The present study provides information on the influence of starvation on the metabolism of P. indicus and P. semisulcatus and also supplements information already available on the influence of weight and ambient oxygen concentration on the respiration of P. indicus.
P. indicus (juveniles) used in the present study were caught at Pullamadam from a brackishwater creek opening into Palk Bay. Larger P. indicus (adults) were taken from a large concrete stocking tank in the marine aquarium of the Central Marine Fisheries Research Institute. The adults were used only for studying the influence of weight and ambient oxygen on metabolism. The experiments designed to study the influence of starvation on the oxygen consumption of adult P. indicus had to be abandoned due to some unforseen difficulties. Only adults of P. semisulcatus were used in the present study. They were caught in an Indo-Norwegian project trawler fishing off Mandapam. The expermental animals were kept in running sea-water of an average salinity of 36.5‰ and an average temperature of 30°C for at least two weeks before they were used in experiments. The oxygen concentrations of the water in the acclimation tanks were close to air saturation. The animals undergoing acclimation were exposed to normal daylight. During the acclimation period the prawns were fed with chopped clam meat (Donax spp.) once daily, as much as they would eat. The prawns held on to the clam meat with their pereiopods for several hours and ate avidly. The remains of the food were removed about 6 hours after it was supplied.

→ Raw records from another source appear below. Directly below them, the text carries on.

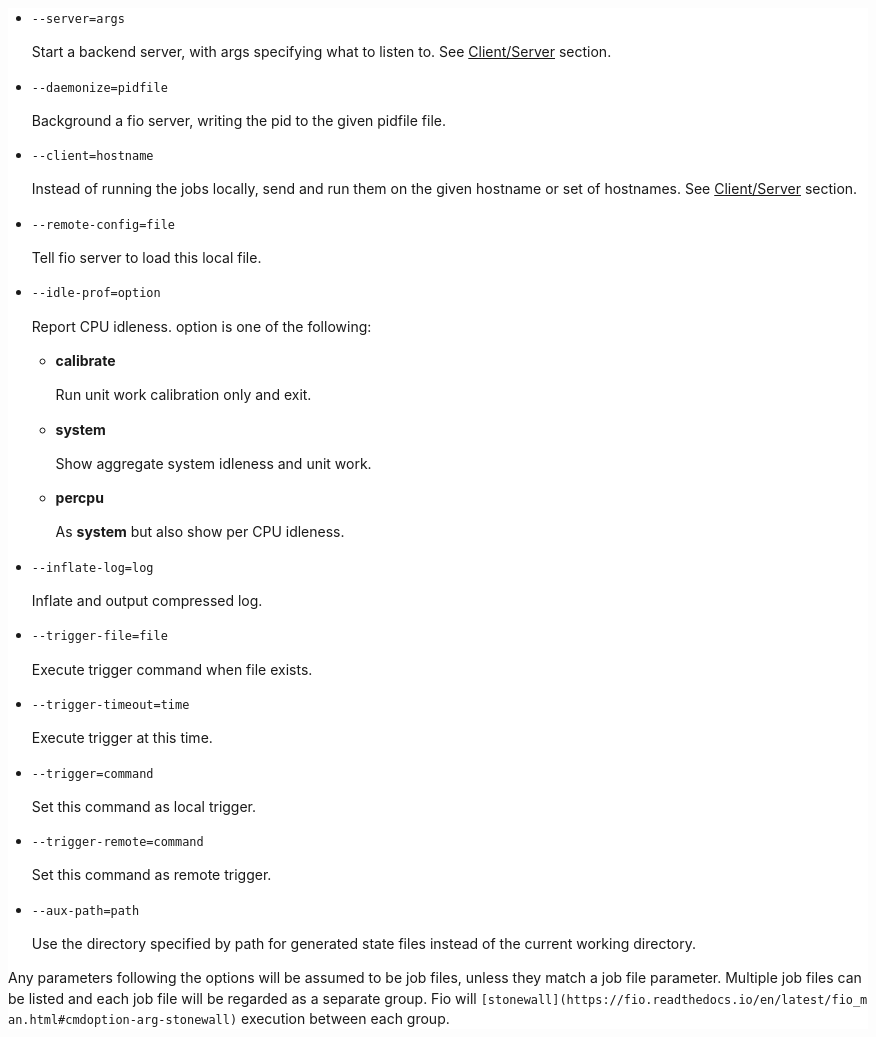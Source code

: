 - `--server=args`
    
    Start a backend server, with args specifying what to listen to. See [Client/Server](https://fio.readthedocs.io/en/latest/fio_doc.html#client-server) section.
    
- `--daemonize=pidfile`
    
    Background a fio server, writing the pid to the given pidfile file.
    
- `--client=hostname`
    
    Instead of running the jobs locally, send and run them on the given hostname or set of hostnames. See [Client/Server](https://fio.readthedocs.io/en/latest/fio_doc.html#client-server) section.
    
- `--remote-config=file`
    
    Tell fio server to load this local file.
    
- `--idle-prof=option`
    
    Report CPU idleness. option is one of the following:
    
    - **calibrate**
        
        Run unit work calibration only and exit.
        
    - **system**
        
        Show aggregate system idleness and unit work.
        
    - **percpu**
        
        As **system** but also show per CPU idleness.
        
- `--inflate-log=log`
    
    Inflate and output compressed log.
    
- `--trigger-file=file`
    
    Execute trigger command when file exists.
    
- `--trigger-timeout=time`
    
    Execute trigger at this time.
    
- `--trigger=command`
    
    Set this command as local trigger.
    
- `--trigger-remote=command`
    
    Set this command as remote trigger.
    
- `--aux-path=path`
    
    Use the directory specified by path for generated state files instead of the current working directory.
    

Any parameters following the options will be assumed to be job files, unless they match a job file parameter. Multiple job files can be listed and each job file will be regarded as a separate group. Fio will `[stonewall](https://fio.readthedocs.io/en/latest/fio_man.html#cmdoption-arg-stonewall)` execution between each group.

Experiments were conducted at the same level of salinity and temperature to which the prawns were acclimated. Oxygen concentrations during tests declined from near air saturation to about 70 percent air saturation, except in the experiments in which the influence of ambient oxygen on the metabolism was studied, in which case the ambient oxygen concentration in the respirometers was allowed to be reduced by the respiration of the animals themselves until close to the asphyxial level. All the tests were done in the afternoons.

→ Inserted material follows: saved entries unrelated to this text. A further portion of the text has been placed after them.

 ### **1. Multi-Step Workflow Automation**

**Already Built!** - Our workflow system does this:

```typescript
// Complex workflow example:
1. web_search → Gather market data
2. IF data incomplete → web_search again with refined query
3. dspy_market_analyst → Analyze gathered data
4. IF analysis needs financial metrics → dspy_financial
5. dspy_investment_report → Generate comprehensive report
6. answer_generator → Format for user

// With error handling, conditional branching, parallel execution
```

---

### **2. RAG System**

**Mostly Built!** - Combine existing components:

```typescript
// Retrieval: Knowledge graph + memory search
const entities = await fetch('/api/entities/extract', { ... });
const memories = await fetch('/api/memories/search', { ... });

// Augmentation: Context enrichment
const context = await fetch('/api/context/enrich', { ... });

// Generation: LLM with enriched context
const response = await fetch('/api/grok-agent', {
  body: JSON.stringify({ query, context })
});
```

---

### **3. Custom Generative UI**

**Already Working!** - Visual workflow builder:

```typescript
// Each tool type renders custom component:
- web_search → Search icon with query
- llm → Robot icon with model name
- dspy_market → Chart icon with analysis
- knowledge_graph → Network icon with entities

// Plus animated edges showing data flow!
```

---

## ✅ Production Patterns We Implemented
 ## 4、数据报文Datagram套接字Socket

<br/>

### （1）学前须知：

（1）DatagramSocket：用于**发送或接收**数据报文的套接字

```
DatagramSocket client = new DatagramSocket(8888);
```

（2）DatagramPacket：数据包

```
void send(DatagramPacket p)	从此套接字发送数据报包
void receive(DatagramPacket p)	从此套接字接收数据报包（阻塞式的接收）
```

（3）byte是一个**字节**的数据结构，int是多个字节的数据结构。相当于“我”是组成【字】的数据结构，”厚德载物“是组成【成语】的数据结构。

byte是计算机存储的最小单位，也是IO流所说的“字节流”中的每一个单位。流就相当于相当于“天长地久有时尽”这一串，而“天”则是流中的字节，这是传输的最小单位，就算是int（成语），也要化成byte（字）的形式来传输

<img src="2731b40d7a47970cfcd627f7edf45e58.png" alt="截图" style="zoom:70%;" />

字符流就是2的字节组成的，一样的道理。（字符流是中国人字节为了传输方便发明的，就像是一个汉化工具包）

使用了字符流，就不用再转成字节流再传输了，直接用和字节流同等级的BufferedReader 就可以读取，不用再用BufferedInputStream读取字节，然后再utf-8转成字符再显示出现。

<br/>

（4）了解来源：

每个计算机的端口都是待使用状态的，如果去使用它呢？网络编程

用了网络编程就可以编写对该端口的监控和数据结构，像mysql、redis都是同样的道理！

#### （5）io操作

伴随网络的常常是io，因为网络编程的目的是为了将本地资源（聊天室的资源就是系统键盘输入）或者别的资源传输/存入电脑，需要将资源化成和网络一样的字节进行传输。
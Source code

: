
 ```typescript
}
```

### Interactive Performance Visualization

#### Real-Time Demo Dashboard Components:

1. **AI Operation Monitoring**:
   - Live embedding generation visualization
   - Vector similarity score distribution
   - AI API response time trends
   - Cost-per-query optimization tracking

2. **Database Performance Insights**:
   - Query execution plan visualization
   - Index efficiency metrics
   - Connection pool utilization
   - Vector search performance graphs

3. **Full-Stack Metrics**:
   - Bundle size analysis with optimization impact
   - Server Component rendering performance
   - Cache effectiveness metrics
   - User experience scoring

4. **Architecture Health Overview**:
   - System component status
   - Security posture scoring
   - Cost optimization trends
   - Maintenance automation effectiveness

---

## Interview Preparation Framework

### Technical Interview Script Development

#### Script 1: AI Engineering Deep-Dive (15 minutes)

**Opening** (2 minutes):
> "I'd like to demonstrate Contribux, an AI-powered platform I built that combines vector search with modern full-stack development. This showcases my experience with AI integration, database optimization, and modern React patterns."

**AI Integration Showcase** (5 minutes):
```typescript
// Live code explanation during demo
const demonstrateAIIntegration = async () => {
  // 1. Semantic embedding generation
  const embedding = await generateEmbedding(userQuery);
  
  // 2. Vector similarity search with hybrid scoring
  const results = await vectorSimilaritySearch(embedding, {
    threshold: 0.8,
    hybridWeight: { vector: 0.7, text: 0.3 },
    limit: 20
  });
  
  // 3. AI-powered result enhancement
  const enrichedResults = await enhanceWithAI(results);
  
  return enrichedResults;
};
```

The smaller prawns (juveniles) were kept one each in 400 ml conical flasks and the larger prawns in similar flasks of 1000 ml capacity; these flasks (respirometers) remained submerged in sea water inside a ‘metabolism chamber’ (Job, 1955, 1959), which is a wooden box with galvanised iron sheeting inside, the inner walls of the iron sheeting and the wooden lid being painted black. Water entered the box through an inlet on one side and overflowed through an outlet on the opposite side, maintaining a constant level of water over the respirometers. Each respirometer with the experimental animal inside was arranged as shown in Fig. 1. The arrangement was such that water flowed through the respirometers for extended periods without any apparent harm to the animals, and therefore experiments lasting for several days could be conducted without disturbing the animals. Animals under test were not fed. Water continued to flow through the respirometers throughout the period of the experiment, except during the short intervals when the outlets of the respirometers were closed once a day for the determination of metabolic rate.

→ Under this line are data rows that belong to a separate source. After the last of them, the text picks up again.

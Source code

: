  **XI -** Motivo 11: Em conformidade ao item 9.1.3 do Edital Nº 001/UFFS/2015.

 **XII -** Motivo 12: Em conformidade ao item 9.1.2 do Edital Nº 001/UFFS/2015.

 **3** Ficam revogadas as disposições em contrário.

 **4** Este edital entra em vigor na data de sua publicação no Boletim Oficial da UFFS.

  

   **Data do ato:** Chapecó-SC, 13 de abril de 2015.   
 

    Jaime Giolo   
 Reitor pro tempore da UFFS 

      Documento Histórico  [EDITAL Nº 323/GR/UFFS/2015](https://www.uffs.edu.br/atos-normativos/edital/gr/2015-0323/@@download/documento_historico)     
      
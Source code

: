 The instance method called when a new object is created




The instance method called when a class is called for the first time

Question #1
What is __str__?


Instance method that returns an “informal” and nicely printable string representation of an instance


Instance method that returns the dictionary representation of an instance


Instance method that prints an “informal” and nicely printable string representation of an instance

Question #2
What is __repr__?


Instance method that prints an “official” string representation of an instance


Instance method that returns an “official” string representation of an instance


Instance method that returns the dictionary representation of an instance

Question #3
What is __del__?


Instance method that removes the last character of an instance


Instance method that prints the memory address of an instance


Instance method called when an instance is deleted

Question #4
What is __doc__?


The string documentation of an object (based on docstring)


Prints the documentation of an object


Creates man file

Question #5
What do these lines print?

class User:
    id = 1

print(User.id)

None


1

Fig. 1 Schematic section through a single unit of respirometer assembly (Job's apparatus). The broken horizontal line above shows the level of water. The arrows indicate the direction of flow of water when the outlet tube from the respirometer is kept open. The walls of the chamber are of wood (hatched area) with galvanized iron sheeting inside. The level of water is maintained by a constant level device at one end of the box (not shown). Water enters from the end of the chamber opposite to the overflow.
Dissolved oxygen concentrations were measured by using standard Winkler techniques on 20 ml water samples.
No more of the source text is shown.